%%
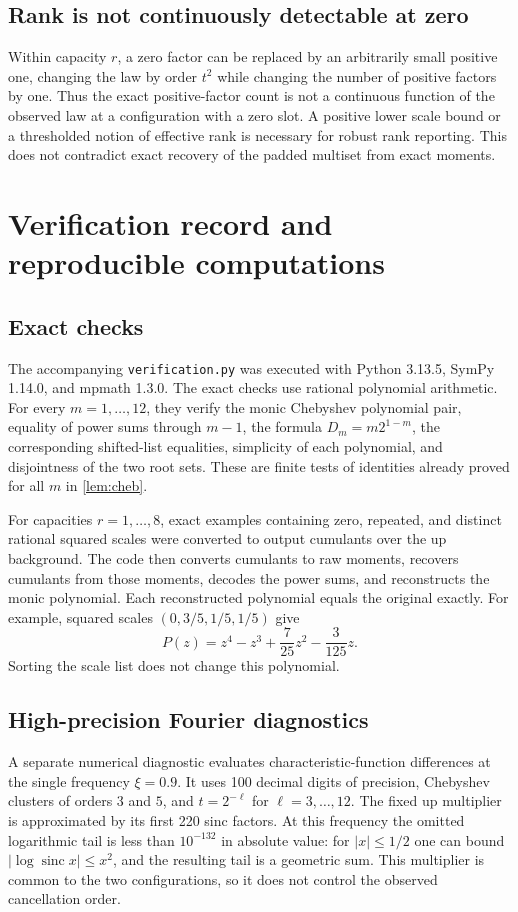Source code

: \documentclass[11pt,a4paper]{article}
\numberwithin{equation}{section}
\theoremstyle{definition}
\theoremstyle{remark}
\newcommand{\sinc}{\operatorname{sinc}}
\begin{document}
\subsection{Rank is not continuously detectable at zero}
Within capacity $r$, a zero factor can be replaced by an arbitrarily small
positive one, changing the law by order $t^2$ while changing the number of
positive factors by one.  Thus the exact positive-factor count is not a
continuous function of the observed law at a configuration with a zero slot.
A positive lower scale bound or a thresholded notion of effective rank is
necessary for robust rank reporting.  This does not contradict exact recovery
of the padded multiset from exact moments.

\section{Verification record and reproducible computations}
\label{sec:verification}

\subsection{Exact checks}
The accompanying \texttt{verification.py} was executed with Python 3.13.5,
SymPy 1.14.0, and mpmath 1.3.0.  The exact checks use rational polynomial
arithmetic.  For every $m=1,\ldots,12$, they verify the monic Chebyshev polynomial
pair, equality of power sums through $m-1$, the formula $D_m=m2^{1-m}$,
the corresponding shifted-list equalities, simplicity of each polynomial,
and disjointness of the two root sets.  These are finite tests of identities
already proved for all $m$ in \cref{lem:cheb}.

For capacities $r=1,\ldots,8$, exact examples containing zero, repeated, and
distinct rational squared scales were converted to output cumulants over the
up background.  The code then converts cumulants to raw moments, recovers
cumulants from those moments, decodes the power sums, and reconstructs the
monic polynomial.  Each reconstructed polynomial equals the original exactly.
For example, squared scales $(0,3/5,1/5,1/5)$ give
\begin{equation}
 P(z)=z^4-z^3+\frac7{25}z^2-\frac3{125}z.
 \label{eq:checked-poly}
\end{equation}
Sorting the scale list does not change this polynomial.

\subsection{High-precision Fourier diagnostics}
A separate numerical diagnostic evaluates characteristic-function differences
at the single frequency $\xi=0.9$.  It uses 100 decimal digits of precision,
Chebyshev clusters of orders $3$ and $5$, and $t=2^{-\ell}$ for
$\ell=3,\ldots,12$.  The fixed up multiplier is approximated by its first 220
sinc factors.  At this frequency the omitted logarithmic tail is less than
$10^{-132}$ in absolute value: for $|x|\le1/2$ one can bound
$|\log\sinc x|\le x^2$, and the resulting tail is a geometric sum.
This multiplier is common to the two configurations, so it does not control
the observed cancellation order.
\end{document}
%%
%%
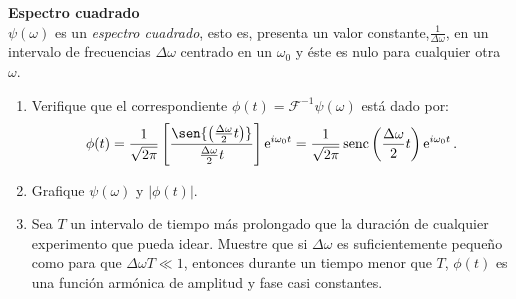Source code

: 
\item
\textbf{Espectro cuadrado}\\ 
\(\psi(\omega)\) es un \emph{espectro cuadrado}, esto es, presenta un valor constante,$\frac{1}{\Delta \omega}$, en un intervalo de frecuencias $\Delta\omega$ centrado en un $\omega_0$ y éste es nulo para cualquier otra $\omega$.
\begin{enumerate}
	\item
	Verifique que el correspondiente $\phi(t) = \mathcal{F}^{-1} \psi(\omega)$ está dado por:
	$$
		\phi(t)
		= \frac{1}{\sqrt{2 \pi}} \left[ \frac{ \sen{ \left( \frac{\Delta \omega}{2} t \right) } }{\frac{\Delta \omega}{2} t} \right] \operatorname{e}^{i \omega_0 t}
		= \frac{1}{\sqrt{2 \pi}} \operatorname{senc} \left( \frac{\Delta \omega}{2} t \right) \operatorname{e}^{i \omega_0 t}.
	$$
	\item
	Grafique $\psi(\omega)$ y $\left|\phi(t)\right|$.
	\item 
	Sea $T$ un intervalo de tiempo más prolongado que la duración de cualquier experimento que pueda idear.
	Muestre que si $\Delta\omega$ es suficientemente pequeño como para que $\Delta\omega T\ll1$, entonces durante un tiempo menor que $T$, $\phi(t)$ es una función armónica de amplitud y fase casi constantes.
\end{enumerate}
%%
%%
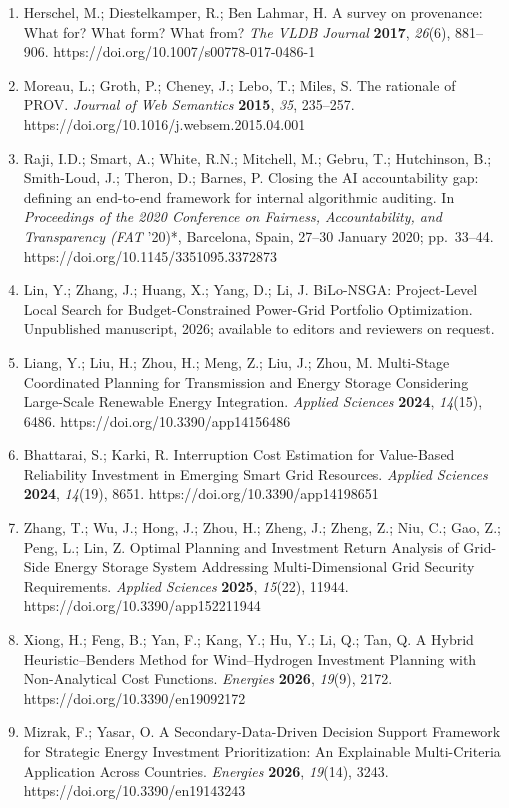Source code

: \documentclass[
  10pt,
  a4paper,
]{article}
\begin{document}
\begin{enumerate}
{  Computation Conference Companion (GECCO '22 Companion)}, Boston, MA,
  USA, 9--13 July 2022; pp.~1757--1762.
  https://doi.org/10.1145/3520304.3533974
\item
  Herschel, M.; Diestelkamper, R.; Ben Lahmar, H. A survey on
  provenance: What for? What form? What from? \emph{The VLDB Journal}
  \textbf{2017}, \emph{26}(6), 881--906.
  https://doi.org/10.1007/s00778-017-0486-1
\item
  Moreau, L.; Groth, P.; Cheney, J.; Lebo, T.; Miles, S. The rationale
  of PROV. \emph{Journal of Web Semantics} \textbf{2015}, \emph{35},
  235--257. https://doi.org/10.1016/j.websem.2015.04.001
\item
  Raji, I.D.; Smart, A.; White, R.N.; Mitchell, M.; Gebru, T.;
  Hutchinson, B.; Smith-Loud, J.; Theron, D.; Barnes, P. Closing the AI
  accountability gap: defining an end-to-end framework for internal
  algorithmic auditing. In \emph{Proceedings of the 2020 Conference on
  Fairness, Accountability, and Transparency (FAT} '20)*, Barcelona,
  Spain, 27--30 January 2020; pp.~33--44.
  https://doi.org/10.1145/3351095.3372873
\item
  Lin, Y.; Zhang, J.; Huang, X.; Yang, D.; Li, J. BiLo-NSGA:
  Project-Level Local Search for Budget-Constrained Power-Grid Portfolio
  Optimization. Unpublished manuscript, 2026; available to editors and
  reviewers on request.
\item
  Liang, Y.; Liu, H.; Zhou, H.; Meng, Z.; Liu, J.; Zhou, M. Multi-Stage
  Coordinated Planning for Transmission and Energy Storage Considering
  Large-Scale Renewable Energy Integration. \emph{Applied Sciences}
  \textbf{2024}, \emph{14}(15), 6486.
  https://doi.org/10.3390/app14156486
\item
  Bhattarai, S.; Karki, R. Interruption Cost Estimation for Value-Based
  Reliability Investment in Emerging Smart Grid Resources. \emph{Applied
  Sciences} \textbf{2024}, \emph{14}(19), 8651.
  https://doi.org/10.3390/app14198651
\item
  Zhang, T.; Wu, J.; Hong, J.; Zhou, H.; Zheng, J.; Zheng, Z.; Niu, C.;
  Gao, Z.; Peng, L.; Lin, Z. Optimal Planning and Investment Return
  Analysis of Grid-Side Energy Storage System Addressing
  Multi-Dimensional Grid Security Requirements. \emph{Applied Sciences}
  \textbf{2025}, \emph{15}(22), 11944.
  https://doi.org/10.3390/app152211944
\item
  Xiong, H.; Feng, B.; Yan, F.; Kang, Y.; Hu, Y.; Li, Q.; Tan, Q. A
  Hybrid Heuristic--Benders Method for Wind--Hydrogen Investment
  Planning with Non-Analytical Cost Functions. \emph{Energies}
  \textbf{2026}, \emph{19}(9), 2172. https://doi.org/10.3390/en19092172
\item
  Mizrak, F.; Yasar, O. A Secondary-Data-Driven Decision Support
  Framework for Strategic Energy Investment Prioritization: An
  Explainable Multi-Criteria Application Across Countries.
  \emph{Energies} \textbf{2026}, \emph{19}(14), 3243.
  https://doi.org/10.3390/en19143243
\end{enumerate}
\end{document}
%%
ASSIGNED TASK:
Going through the listing above line by line, tally those containing "Zhou" and state only the total.

ANSWER TO THE PROBLEM:
2